## Task goal
Set down the entries below exactly as written.
☆ ☆ ☆
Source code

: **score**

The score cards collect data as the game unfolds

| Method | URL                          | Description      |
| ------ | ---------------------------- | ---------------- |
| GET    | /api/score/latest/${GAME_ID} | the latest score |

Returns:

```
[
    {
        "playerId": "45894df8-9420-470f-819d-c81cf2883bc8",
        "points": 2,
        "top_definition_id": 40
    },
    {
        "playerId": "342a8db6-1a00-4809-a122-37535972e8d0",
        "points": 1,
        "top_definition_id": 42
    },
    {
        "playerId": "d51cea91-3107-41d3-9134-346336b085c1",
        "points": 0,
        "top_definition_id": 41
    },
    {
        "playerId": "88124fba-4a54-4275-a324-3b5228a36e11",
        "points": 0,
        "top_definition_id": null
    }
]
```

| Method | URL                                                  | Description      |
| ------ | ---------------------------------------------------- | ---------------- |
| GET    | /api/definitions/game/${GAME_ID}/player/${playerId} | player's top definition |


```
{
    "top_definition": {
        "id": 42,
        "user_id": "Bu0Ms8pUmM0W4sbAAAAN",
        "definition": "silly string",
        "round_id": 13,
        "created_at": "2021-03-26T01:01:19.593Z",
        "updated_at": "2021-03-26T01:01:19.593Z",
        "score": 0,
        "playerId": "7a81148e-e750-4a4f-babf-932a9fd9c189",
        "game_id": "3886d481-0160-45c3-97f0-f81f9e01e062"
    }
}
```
☆ ☆ ☆
## Solved problem
Source code

: **score**

The score cards collect data as the game unfolds

| Method | URL                          | Description      |
| ------ | ---------------------------- | ---------------- |
| GET    | /api/score/latest/${GAME_ID} | the latest score |

Returns:

```
[
    {
        "playerId": "45894df8-9420-470f-819d-c81cf2883bc8",
        "points": 2,
        "top_definition_id": 40
    },
    {
        "playerId": "342a8db6-1a00-4809-a122-37535972e8d0",
        "points": 1,
        "top_definition_id": 42
    },
    {
        "playerId": "d51cea91-3107-41d3-9134-346336b085c1",
        "points": 0,
        "top_definition_id": 41
    },
    {
        "playerId": "88124fba-4a54-4275-a324-3b5228a36e11",
        "points": 0,
        "top_definition_id": null
    }
]
```

| Method | URL                                                  | Description      |
| ------ | ---------------------------------------------------- | ---------------- |
| GET    | /api/definitions/game/${GAME_ID}/player/${playerId} | player's top definition |


```
{
    "top_definition": {
        "id": 42,
        "user_id": "Bu0Ms8pUmM0W4sbAAAAN",
        "definition": "silly string",
        "round_id": 13,
        "created_at": "2021-03-26T01:01:19.593Z",
        "updated_at": "2021-03-26T01:01:19.593Z",
        "score": 0,
        "playerId": "7a81148e-e750-4a4f-babf-932a9fd9c189",
        "game_id": "3886d481-0160-45c3-97f0-f81f9e01e062"
    }
}
```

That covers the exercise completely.